Picking up on the post "Smitten" by Francesca Prescott, 7/4/2010, which touched a chord in many of you, I'd like to expand a bit on the research project I did in my senior year of college - a social research project called A Passion for Horses: American Women and their Love Affair with the Horse. I dropped out of college at age 20, went back at age 48 to finish, and finally graduated at age 52. So this research was done after many decades of being a horsewoman myself, and I have always been fascinated by what it is that draws women and girls to horses.
My research consisted of interviewing women from ages 12 to 66, all who described themselves as horse-crazy. I asked them all a series of questions, from when they first became interested in horses - to what it was about the connection with horses that so appealed to them, and lots more.
One hundred years ago, women were expected to wear long skirts and ride side saddle.
I originally had thought that perhaps media influences (the Westerns on television in the 1950's and 60's) or more recent books and movies celebrating horses (The Black Stallion series, etc.) had shed some influence.
But the most common thread I found through all these varying ages of horse women was that they had loved horses for "as long as they could remember" or that they thought "they were born with" their love for horses. Interesting, huh?
Cultural factors have definitely made our ability to own and love horses more easily obtainable today. Note the picture above. Up until about the 1930's, it was unseemly for a woman to be seen mounted astride in trousers. A 1912 book called Riding and Driving for Women stated "the whole idea of women riding astride was an outrage . . . women's thighs were too round and too weak to grip riding that way." And from a medical manual from the same era "riding is dangerous to female anatomy: it produces and unnatural consolidation of the bones of the lower body, ensuring a frightful impediment to future functions which need not here be dwelt upon."
Still, horse lovers have survived. As attitudes towards women were redefined in the 1940's and beyond, the horse's role in society also changed - from primarily a work animal to a recreational one. And conditions were ripe for a woman's love of horses to finally take flight, and finally enjoy the sport of riding in all its glory.
Most all of the women in my study agreed that there had been some older member of the family (if not a parent, maybe a grandparent, aunt, or someone) who first introduced them to horses.

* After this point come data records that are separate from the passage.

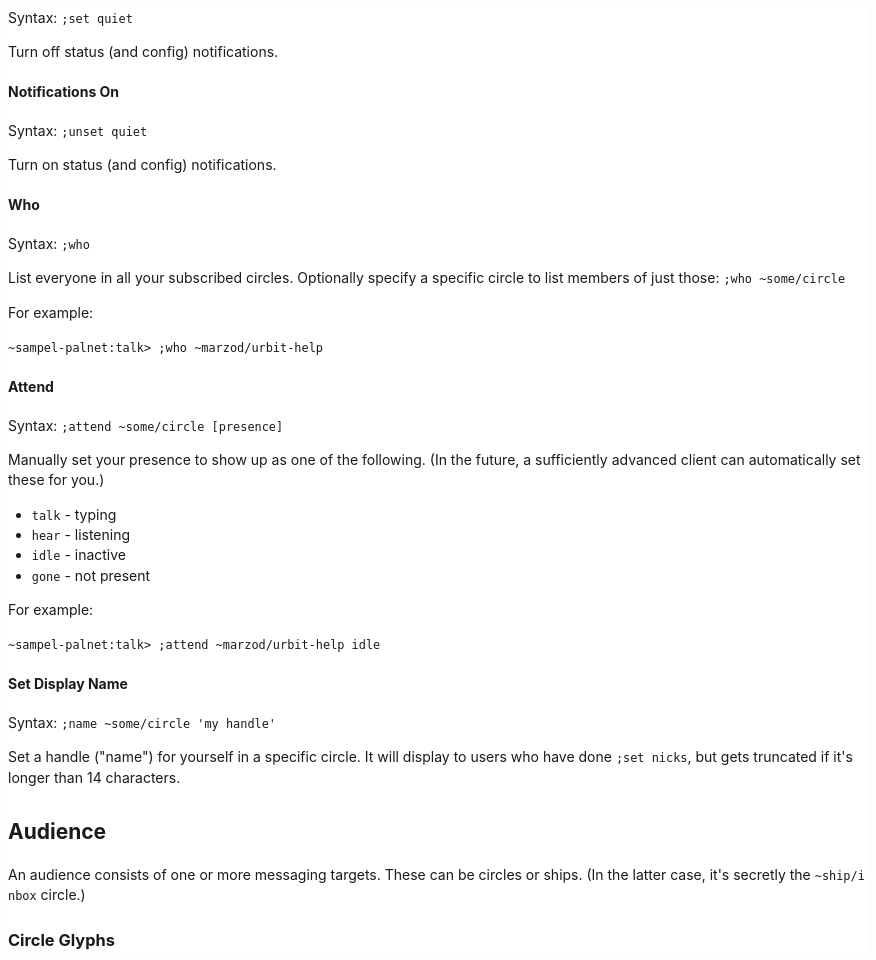 Syntax: `;set quiet`

Turn off status (and config) notifications.

#### Notifications On

Syntax: `;unset quiet`

Turn on status (and config) notifications.

#### Who

Syntax: `;who`

List everyone in all your subscribed circles. Optionally specify a
specific circle to list members of just those: `;who ~some/circle`

For example:

```
~sampel-palnet:talk> ;who ~marzod/urbit-help
```

#### Attend

Syntax: `;attend ~some/circle [presence]`

Manually set your presence to show up as one of the following. (In the
future, a sufficiently advanced client can automatically set these for
you.)

- `talk` - typing
- `hear` - listening
- `idle` - inactive
- `gone` - not present

For example:

```
~sampel-palnet:talk> ;attend ~marzod/urbit-help idle
```

#### Set Display Name

Syntax: `;name ~some/circle 'my handle'`

Set a handle ("name") for yourself in a specific circle. It will display
to users who have done `;set nicks`, but gets truncated if it's longer
than 14 characters.

## Audience

An audience consists of one or more messaging targets. These can be
circles or ships. (In the latter case, it's secretly the `~ship/inbox`
circle.)

### Circle Glyphs
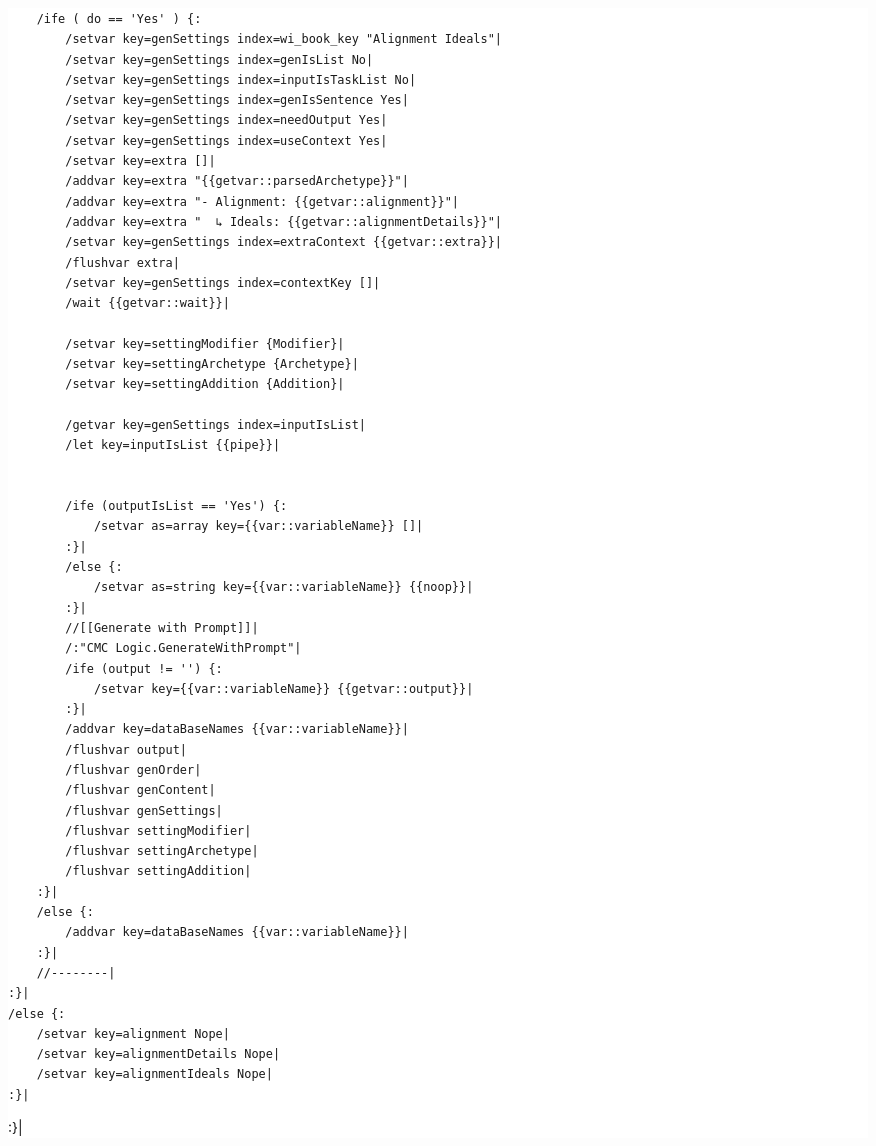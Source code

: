 		/ife ( do == 'Yes' ) {:
			/setvar key=genSettings index=wi_book_key "Alignment Ideals"|
			/setvar key=genSettings index=genIsList No|
			/setvar key=genSettings index=inputIsTaskList No|
			/setvar key=genSettings index=genIsSentence Yes|
			/setvar key=genSettings index=needOutput Yes|
			/setvar key=genSettings index=useContext Yes|
			/setvar key=extra []|
			/addvar key=extra "{{getvar::parsedArchetype}}"|
			/addvar key=extra "- Alignment: {{getvar::alignment}}"|
			/addvar key=extra "  ↳ Ideals: {{getvar::alignmentDetails}}"|
			/setvar key=genSettings index=extraContext {{getvar::extra}}|
			/flushvar extra|
			/setvar key=genSettings index=contextKey []|
			/wait {{getvar::wait}}|
			
			/setvar key=settingModifier {Modifier}|
			/setvar key=settingArchetype {Archetype}|
			/setvar key=settingAddition {Addition}|
			
			/getvar key=genSettings index=inputIsList|
			/let key=inputIsList {{pipe}}|
			
			
			/ife (outputIsList == 'Yes') {:
				/setvar as=array key={{var::variableName}} []|
			:}|
			/else {:
				/setvar as=string key={{var::variableName}} {{noop}}|
			:}|
			//[[Generate with Prompt]]|
			/:"CMC Logic.GenerateWithPrompt"|
			/ife (output != '') {:
				/setvar key={{var::variableName}} {{getvar::output}}|
			:}|
			/addvar key=dataBaseNames {{var::variableName}}|
			/flushvar output|
			/flushvar genOrder|
			/flushvar genContent|
			/flushvar genSettings|
			/flushvar settingModifier|
			/flushvar settingArchetype|
			/flushvar settingAddition|
		:}|
		/else {:
			/addvar key=dataBaseNames {{var::variableName}}|
		:}|
		//--------|
	:}|
	/else {:
		/setvar key=alignment Nope|
		/setvar key=alignmentDetails Nope|
		/setvar key=alignmentIdeals Nope|
	:}|
:}|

And the other thing they all agreed upon was that it is not just the sport of riding that appealed to them. It is the whole connection with the horse, the bonding with their animal, taking care of the horse, just being around them in general. Horses were described as stress relievers, therapy, companions, and just beautiful to look at. All of these things were important to the love of horses discussed by the subjects in my research.
How about you? What things are important to you in your love of horses? Riding, or what else? Do you think you were born with these feelings? Can you remember anyone of a past generation that might have passed this love down to you?